(Task input Opens)
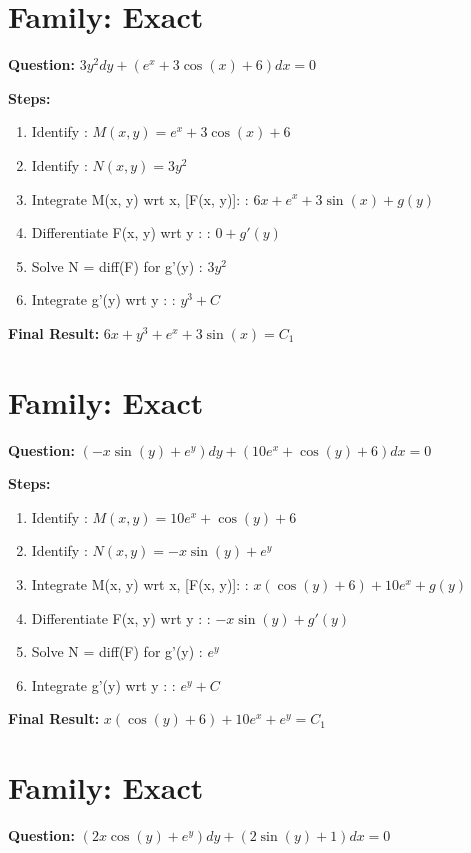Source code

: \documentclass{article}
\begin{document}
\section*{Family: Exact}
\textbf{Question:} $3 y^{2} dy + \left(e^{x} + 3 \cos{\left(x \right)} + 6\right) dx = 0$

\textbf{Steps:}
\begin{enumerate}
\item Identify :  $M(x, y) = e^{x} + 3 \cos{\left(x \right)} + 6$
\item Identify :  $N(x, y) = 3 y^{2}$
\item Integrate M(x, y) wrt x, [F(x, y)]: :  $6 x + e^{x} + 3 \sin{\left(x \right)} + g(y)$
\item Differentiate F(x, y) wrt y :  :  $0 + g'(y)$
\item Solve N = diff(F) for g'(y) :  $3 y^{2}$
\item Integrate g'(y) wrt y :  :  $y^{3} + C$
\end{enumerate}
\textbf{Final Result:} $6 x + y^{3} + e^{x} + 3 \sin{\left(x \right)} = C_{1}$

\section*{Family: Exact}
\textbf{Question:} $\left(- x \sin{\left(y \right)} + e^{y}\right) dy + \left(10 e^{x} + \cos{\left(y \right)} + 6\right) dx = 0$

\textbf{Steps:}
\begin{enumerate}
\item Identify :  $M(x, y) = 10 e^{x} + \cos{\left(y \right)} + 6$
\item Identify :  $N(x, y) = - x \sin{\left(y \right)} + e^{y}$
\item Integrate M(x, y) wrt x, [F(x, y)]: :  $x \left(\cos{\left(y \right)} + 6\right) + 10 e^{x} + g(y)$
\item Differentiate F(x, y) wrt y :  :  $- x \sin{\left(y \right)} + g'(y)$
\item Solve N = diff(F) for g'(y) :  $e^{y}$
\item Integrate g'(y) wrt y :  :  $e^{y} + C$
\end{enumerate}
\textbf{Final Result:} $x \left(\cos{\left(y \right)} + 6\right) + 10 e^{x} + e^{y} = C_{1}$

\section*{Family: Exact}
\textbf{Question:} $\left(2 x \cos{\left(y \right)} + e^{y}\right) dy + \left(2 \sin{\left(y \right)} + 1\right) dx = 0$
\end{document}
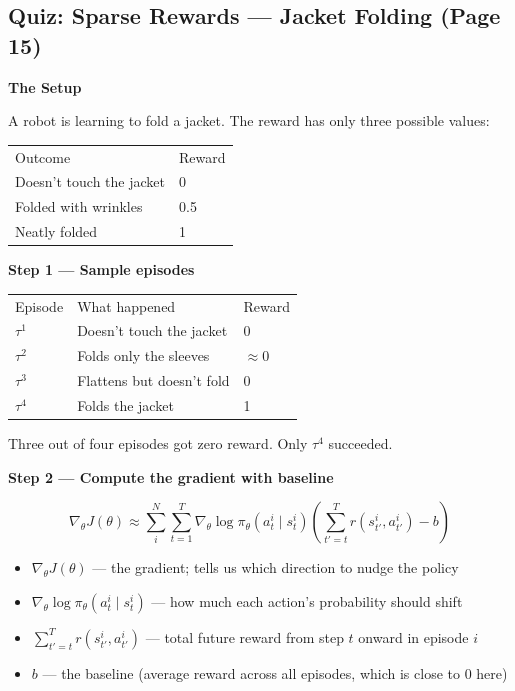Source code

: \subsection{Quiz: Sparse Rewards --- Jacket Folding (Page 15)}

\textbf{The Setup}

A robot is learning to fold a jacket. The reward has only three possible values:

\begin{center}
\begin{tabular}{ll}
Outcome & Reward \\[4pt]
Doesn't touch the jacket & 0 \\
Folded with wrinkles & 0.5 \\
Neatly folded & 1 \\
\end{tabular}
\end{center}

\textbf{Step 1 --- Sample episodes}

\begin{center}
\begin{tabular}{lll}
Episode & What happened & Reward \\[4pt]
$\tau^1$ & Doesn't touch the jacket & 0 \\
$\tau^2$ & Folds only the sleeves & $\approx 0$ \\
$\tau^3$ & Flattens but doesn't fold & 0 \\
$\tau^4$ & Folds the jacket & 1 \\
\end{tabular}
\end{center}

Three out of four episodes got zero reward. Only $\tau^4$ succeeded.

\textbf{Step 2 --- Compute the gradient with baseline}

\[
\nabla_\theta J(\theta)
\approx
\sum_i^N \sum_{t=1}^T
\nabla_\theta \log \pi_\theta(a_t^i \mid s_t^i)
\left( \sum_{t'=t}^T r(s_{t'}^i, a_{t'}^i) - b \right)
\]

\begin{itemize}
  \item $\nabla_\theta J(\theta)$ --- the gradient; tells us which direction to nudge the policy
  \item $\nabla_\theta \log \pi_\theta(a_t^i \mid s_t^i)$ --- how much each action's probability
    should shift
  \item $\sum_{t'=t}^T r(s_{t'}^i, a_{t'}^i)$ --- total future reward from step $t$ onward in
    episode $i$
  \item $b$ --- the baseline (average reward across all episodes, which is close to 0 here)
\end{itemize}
(Task input Closes)
(Task input Opens)
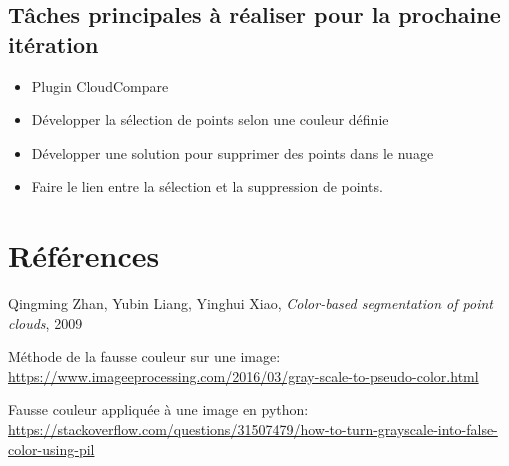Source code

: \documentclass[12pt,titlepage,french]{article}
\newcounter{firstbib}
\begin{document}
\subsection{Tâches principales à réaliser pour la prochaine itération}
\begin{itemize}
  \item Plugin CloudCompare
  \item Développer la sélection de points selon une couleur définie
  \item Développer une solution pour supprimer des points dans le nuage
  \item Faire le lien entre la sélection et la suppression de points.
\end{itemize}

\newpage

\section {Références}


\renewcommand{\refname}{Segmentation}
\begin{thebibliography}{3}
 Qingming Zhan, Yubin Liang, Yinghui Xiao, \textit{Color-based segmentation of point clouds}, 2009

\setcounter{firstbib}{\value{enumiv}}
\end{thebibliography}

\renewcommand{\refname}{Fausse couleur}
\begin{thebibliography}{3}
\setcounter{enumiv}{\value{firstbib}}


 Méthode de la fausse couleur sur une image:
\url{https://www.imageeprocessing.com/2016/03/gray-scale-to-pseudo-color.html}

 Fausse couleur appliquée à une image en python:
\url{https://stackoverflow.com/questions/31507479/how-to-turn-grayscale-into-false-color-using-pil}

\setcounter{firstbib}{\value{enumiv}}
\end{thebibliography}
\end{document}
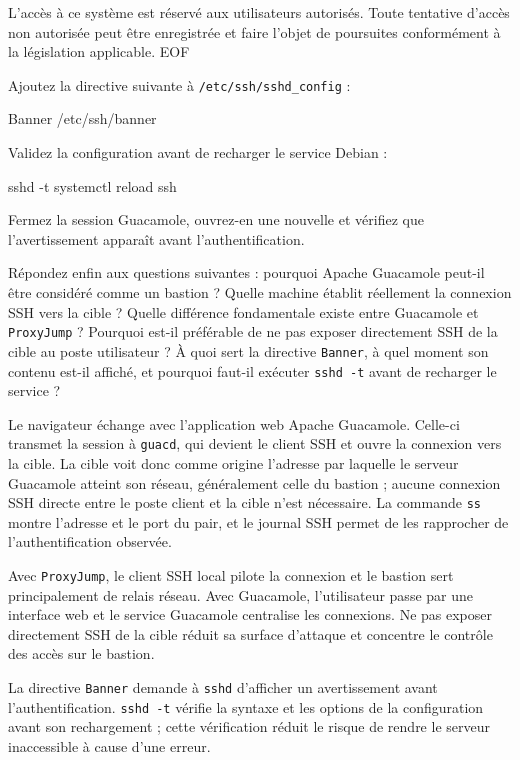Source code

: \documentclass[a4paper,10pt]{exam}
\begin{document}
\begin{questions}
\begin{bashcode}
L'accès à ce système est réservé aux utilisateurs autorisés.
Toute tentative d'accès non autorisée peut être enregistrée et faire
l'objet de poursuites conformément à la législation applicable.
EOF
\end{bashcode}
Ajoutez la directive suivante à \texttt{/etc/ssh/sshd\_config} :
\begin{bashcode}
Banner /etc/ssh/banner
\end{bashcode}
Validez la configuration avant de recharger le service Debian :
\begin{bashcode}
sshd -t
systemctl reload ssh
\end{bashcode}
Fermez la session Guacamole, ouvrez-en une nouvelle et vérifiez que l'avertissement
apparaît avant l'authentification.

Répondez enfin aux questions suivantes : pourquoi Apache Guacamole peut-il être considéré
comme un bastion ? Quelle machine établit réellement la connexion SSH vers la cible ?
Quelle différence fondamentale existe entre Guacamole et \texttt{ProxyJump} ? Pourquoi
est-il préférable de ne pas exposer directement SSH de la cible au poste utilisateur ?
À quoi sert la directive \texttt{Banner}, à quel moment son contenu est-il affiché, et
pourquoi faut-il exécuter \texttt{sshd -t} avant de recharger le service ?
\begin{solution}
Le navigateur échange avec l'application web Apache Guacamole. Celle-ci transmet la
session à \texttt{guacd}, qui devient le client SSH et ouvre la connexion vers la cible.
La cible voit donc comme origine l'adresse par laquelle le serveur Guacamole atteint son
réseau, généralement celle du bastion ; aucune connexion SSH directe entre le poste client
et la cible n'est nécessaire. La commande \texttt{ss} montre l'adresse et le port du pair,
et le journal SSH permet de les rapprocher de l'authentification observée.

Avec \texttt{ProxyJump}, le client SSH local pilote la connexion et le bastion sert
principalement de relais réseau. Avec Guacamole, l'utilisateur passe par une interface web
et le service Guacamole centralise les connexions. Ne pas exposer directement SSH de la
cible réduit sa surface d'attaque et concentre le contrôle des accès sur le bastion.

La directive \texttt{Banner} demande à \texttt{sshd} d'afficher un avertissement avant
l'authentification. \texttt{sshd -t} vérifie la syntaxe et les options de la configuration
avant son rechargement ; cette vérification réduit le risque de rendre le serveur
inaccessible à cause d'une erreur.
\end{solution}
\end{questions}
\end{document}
(Task input Closes)
Problem details: Where a line of the data holds the word "gradient", copy that line.

Output of the task:
\textbf{Step 2 --- Compute the gradient with baseline}
  \item $\nabla_\theta J(\theta)$ --- the gradient; tells us which direction to nudge the policy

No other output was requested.